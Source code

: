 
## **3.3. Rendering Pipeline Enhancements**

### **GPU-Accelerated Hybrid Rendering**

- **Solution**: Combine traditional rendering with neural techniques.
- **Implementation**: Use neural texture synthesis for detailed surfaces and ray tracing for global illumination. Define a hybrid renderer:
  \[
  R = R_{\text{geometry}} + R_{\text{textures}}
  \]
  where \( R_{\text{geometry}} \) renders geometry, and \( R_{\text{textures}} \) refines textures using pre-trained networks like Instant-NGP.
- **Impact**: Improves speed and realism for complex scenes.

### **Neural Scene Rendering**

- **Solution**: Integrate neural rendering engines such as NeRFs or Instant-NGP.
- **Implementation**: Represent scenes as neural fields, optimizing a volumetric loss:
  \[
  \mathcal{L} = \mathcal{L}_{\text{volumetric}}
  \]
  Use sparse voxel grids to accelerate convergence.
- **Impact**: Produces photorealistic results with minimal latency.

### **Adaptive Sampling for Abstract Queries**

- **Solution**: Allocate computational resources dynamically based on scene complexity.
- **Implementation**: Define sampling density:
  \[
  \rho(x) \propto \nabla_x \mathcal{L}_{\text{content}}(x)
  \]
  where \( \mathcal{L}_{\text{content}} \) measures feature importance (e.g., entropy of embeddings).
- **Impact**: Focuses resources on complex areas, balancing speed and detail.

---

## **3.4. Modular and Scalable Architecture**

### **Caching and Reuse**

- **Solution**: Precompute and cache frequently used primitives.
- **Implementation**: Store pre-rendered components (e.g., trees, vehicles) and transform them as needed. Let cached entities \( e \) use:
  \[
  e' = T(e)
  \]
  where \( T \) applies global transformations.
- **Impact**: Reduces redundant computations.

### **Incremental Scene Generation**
•••
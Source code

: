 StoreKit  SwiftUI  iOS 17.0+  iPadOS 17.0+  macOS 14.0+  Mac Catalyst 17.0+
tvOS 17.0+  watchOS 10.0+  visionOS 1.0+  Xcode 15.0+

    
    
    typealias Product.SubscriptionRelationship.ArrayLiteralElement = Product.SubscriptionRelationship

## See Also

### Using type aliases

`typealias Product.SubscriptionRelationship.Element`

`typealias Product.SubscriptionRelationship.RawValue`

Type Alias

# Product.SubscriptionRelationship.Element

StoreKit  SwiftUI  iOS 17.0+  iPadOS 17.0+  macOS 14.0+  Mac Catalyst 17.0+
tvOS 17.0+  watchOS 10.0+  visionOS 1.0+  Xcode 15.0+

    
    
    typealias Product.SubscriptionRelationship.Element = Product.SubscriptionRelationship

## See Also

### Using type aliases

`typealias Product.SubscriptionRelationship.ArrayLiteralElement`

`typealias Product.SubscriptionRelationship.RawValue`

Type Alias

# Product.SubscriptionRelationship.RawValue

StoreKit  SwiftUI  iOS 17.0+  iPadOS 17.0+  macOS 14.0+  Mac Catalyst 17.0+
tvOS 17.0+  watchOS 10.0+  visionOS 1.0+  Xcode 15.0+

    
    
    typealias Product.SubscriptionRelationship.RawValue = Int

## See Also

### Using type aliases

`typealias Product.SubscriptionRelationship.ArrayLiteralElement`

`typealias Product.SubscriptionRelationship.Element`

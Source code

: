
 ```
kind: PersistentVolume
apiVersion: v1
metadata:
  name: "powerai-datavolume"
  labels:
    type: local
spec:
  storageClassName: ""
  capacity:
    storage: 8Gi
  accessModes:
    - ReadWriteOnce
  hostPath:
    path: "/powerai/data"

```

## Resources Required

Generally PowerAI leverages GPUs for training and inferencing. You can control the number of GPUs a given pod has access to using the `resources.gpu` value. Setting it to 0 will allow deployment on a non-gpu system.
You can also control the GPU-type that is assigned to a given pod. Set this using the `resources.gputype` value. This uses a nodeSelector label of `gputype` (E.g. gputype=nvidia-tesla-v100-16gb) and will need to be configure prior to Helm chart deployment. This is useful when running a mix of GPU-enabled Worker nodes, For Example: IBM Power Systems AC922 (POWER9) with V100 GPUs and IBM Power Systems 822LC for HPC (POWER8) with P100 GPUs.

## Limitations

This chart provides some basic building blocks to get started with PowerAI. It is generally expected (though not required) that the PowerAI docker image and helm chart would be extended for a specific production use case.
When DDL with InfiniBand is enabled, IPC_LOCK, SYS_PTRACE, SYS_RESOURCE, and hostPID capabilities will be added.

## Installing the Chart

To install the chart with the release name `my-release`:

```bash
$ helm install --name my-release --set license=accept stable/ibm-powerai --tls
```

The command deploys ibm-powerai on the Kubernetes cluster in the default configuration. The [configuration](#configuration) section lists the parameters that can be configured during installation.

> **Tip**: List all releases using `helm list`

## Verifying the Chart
•••
## Work instruction
Write only the number of lines in the entries that contain the word "Impact".

## Answer to this problem
4